"Hey" the actor said looking at me, "she blocked my offer, she's suppose to say 'yes and'"!
The scene stopped and we talked about the Improv concept of 'yes and'.
What does YES AND mean?
Yes and is a short phrase that refers to a principle concept of improvisation: accepting ideas and building on them. If we hold on to the phrase "yes and" rather than the concept we can lose sight of the goal in favor of enforcing a 'rule'. Good art doesn't get created using rules.
Yes and is not a rule...it's a concept. The Yes And concept directs performers to see what's there (in the story) and develop it (as opposed to introducing new elements that are not related to the what's already there). What's there is called an 'offer'. An offer is anything an actor does or says on the stage. It can be as simple as an actor standing on stage looking at her watch or as specific as an actor saying, "Mrs. Martin it's time for your driving test, just step into the car and we'll get started."
The challenges comes when we expect other actors to accept the offers that we introduce. This leads to too many offers ('offer soup') and a struggle to get 'your offer' accepted. It's tempting to just throw ideas out there and blame the other person for not accepting YOUR offer and developing it.
The challenge for the improv actor is to be present on stage and see (and develop) what's there before introducing new ideas.
The first one to make an offer wins! [not]
When actors first learn the 'yes and' concept they feel a great power, 'everyone has to agree with what I say'. This can lead to a competition to be the actor who makes the first offer and/or arguments after the show as to whose offer was better.

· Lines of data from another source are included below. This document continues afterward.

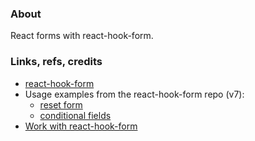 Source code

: ### About

React forms with react-hook-form.

### Links, refs, credits

* [react-hook-form](https://react-hook-form.com)
* Usage examples from the react-hook-form repo (v7):
  * [reset form](https://github.com/react-hook-form/react-hook-form/blob/master/examples/V7/resetForm.tsx)
  * [conditional fields](https://github.com/react-hook-form/react-hook-form/blob/master/examples/V7/conditionalFields.tsx)
* [Work with react-hook-form](https://habr.com/ru/company/timeweb/blog/722108)
 
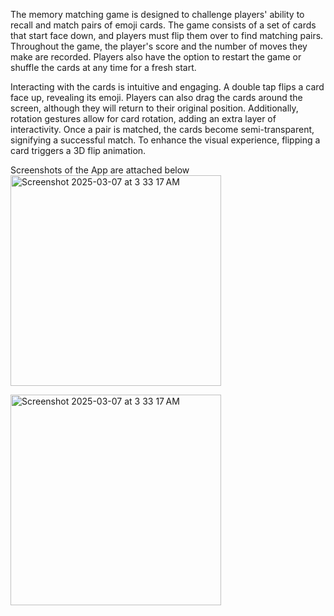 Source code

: The memory matching game is designed to challenge players' ability to recall and match pairs of emoji cards. The game consists of a set of cards that start face down, and players must flip them over to find matching pairs. Throughout the game, the player's score and the number of moves they make are recorded. Players also have the option to restart the game or shuffle the cards at any time for a fresh start.

Interacting with the cards is intuitive and engaging. A double tap flips a card face up, revealing its emoji. Players can also drag the cards around the screen, although they will return to their original position. Additionally, rotation gestures allow for card rotation, adding an extra layer of interactivity. Once a pair is matched, the cards become semi-transparent, signifying a successful match. To enhance the visual experience, flipping a card triggers a 3D flip animation.

Screenshots of the App are attached below
<img width="337" alt="Screenshot 2025-03-07 at 3 33 17 AM" src="https://github.com/user-attachments/assets/bfba9874-c050-47d7-90da-b954ecfb3330" />


<img width="337" alt="Screenshot 2025-03-07 at 3 33 17 AM" src="https://github.com/user-attachments/assets/249eb20e-095c-434f-b9e3-8ee7ed897eb9" />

The Yes and concept can be used for those who are competitive or who want to maintain control. This can look like a 'rush' to be the one to defines the situation. Males in particular can be competitive and can enjoy the struggle for control. This is always at the expense of the scene integrity. The audience watches the struggle for control not the story of the scene.
How to use Yes and
When an actor does not 'yes and' Resist the temptation to point to someone else and accuse them of NOT following the rule of yes and. Accusing someone else can bring about a defensive response and that does not build a better bond for performance.
It's better to ask yourself why you are so insistent that they are in the wrong. Were you trying to control the scene? Was your idea better? It's not a competition...it's a challenge to see if you can build a scene together....not have one idea prevail over another.
Yes and is a wonderful sign post that points the direction to magical moments on stage. Remember that it's not about being right and it's about building something together. To do that everyone has to be moving in the same direction.